Tesla affiche 4 fois plus d’accidents que les humains, faut-il s’inquiéter ?
Le 23 février 2026, des données transmises par Tesla à la NHTSA, l’agence fédérale américaine chargée de la sécurité routière, ont mis en lumière une réalité embarrassante. Entre juin 2025 et janvier 2026, les robotaxis Tesla déployés à Austin au Texas ont enregistré 14 accidents pour environ 800 000 miles parcourus, soit 1 287 000 kilomètres. Un ratio nettement supérieur à celui des conducteurs humains. Alors que le constructeur prépare l’arrivée du Cybercab, un véhicule annoncé sans volant ni pédales, ces chiffres interrogent la maturité réelle de la technologie.
Des promesses ambitieuses, une statistique sévère
Elon Musk affirmait que la conduite autonome de Tesla serait dix fois plus sûre qu’un conducteur humain. Or, avec un accident tous les 92 000 kilomètres environ, la flotte de robotaxis affiche un taux quatre fois supérieur à la moyenne américaine, estimée à un accident tous les 368 000 kilomètres pour les conducteurs humains. L’écart est significatif. Il l’est d’autant plus que ces robotaxis circulaient encore avec un opérateur humain à bord durant la période analysée. Autrement dit, un superviseur était présent pour reprendre la main en cas de situation complexe.

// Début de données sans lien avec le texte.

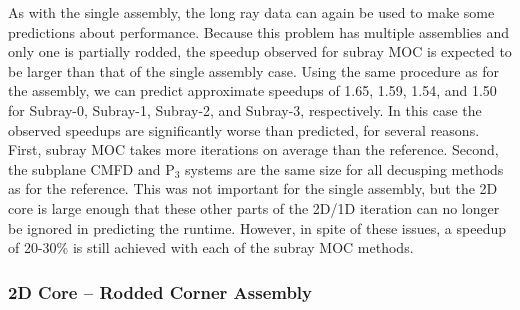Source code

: As with the single assembly, the long ray data can again be used to make some predictions about performance.  Because this problem has multiple assemblies and only one is partially rodded, the speedup observed for subray MOC is expected to be larger than that of the single assembly case.  Using the same procedure as for the assembly, we can predict approximate speedups of 1.65, 1.59, 1.54, and 1.50 for Subray-0, Subray-1, Subray-2, and Subray-3, respectively.  In this case the observed speedups are significantly worse than predicted, for several reasons.  First, subray MOC takes more iterations on average than the reference.  Second, the subplane CMFD and P$_3$ systems are the same size for all decusping methods as for the reference.  This was not important for the single assembly, but the 2D core is large enough that these other parts of the 2D/1D iteration can no longer be ignored in predicting the runtime.  However, in spite of these issues, a speedup of 20-30\% is still achieved with each of the subray MOC methods.

\subsubsection{2D Core -- Rodded Corner Assembly}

Des incidents à basse vitesse, mais révélateurs
Les accidents recensés ne relèvent pas de collisions spectaculaires à haute vitesse. On parle d’un choc avec un objet à 27 km h, d’une collision avec un bus alors que le véhicule Tesla était arrêté, d’un impact avec un camion à moins de 10 km h et de deux accrochages lors de manœuvres en marche arrière. Aucun drame humain n’est mentionné. Mais ce type d’incident révèle des limites dans la gestion des environnements urbains denses, précisément le terrain de jeu des robotaxis. Plus troublant encore, Tesla a dû requalifier un accident initialement classé comme simple dégât matériel en accident ayant nécessité une hospitalisation sans blessure grave. Un détail administratif en apparence, mais crucial lorsqu’il s’agit d’évaluer la fiabilité d’un système.
La question technologique
Contrairement à certains concurrents, Tesla repose essentiellement sur un système de caméras pour sa conduite autonome. D’autres acteurs du secteur combinent caméras, radars et lidars afin de multiplier les sources de perception. Le choix de Tesla est cohérent avec sa philosophie de réduction des coûts et de simplification matérielle. Mais il suppose une puissance logicielle et une interprétation des images d’une précision extrême. À titre de comparaison, Waymo indiquait début 2024 un taux d’accidents ayant nécessité l’intervention de la police inférieur de plus de 50 pour cent à celui des conducteurs humains. Chez Tesla, ce taux serait multiplié par huit, avec un accident impliquant la police tous les 800 000 kilomètres environ.
Un calendrier ambitieux
Malgré ces chiffres, Tesla a commencé fin janvier 2026 à retirer les opérateurs humains de certains robotaxis à Austin. Une décision stratégique forte, alors même que le nombre d’accidents avait augmenté sur les deux derniers mois observés. La question dépasse désormais la communication. Tesla prévoit de lancer son Cybercab d’ici l’année prochaine, avec l’ambition d’une industrialisation plus large à l’horizon 2027. Or, la conduite entièrement autonome ne tolère pas l’approximation. Là où un conducteur humain peut anticiper par intuition ou expérience, un système automatisé dépend entièrement de ses capteurs et de ses algorithmes.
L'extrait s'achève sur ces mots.